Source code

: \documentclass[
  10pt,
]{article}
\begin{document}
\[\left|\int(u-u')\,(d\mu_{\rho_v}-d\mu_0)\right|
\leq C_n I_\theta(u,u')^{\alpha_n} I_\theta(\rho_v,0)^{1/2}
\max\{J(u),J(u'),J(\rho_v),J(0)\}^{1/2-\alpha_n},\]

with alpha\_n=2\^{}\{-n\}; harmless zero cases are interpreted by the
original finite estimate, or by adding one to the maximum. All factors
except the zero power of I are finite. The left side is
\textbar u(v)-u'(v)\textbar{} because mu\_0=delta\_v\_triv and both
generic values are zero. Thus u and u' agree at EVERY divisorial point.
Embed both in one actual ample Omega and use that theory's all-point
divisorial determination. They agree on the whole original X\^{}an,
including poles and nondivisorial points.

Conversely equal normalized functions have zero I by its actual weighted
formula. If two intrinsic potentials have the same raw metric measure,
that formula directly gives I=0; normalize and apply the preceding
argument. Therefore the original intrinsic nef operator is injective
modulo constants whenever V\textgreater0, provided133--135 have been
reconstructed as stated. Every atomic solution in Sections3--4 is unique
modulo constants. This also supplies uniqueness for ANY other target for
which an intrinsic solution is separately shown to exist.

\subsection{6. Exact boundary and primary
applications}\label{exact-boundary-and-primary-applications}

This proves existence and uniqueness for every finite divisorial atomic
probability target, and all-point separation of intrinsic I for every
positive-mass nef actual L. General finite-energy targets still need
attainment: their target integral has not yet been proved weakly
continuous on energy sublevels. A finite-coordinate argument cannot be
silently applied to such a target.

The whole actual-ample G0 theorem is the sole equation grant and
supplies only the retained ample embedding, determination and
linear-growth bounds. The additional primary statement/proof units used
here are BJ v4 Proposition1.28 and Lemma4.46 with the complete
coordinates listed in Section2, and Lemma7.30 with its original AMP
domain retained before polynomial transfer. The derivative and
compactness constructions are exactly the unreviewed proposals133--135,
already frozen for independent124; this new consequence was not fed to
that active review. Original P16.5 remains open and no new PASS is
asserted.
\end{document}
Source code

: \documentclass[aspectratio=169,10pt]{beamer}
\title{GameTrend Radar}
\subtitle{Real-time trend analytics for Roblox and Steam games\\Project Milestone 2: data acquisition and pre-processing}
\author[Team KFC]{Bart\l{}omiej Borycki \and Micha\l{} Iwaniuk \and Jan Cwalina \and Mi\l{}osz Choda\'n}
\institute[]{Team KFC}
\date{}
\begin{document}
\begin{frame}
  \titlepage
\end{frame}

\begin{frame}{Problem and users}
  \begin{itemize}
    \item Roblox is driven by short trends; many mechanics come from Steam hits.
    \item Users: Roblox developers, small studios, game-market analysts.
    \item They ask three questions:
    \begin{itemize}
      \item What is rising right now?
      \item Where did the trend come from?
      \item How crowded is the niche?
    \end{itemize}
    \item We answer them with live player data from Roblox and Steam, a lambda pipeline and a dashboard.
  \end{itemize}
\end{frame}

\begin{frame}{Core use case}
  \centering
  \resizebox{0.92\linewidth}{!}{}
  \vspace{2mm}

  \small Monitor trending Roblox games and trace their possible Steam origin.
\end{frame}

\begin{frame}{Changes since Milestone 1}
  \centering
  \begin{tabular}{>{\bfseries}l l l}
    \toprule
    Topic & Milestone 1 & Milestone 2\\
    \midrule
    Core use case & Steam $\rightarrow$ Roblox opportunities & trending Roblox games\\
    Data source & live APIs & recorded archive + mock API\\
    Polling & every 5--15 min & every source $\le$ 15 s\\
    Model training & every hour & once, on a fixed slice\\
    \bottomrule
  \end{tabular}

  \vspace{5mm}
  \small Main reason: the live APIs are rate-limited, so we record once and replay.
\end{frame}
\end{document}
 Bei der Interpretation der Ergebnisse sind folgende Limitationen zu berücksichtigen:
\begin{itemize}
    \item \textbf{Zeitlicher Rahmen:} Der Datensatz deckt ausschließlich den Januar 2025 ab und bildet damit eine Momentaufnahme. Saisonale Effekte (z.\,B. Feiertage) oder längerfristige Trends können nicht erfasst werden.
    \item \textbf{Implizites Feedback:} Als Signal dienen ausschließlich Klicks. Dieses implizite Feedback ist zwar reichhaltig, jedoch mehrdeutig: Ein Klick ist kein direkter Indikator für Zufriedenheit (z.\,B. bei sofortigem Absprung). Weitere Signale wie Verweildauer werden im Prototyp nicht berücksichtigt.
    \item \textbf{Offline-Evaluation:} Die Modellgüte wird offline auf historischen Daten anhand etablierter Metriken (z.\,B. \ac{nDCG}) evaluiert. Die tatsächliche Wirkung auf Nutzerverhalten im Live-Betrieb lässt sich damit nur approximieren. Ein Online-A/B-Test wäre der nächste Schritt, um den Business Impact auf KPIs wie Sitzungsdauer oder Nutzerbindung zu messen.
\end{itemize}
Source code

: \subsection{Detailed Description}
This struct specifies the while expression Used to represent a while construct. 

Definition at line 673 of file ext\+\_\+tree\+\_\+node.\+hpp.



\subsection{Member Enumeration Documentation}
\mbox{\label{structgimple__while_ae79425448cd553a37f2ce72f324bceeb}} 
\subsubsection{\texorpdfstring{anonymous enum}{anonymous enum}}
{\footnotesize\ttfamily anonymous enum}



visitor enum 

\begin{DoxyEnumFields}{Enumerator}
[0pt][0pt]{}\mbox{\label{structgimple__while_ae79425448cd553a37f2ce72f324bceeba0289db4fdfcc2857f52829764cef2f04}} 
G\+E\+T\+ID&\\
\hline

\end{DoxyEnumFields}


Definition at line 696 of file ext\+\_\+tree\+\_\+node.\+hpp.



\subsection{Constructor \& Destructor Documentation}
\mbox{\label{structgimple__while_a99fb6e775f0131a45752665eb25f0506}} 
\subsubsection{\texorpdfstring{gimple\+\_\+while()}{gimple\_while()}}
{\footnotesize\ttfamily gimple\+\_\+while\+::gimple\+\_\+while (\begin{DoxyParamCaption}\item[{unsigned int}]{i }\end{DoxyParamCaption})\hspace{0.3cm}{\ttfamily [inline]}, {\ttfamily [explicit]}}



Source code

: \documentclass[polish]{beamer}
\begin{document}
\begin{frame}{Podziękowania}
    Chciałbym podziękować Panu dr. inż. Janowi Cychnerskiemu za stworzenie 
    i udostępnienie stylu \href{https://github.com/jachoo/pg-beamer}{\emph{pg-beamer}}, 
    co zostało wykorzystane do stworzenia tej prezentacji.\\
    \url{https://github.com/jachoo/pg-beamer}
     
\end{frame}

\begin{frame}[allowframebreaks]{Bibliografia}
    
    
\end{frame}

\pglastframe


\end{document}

> **Problem**: Return exactly the lines in the records above, beginning with the one that holds "i udostępnienie stylu" and ending with the last.

> **Finished exercise**:
    i udostępnienie stylu \href{https://github.com/jachoo/pg-beamer}{\emph{pg-beamer}}, 
    co zostało wykorzystane do stworzenia tej prezentacji.\\
    \url{https://github.com/jachoo/pg-beamer}
     
\end{frame}

\begin{frame}[allowframebreaks]{Bibliografia}
    
    
\end{frame}

\pglastframe


\end{document}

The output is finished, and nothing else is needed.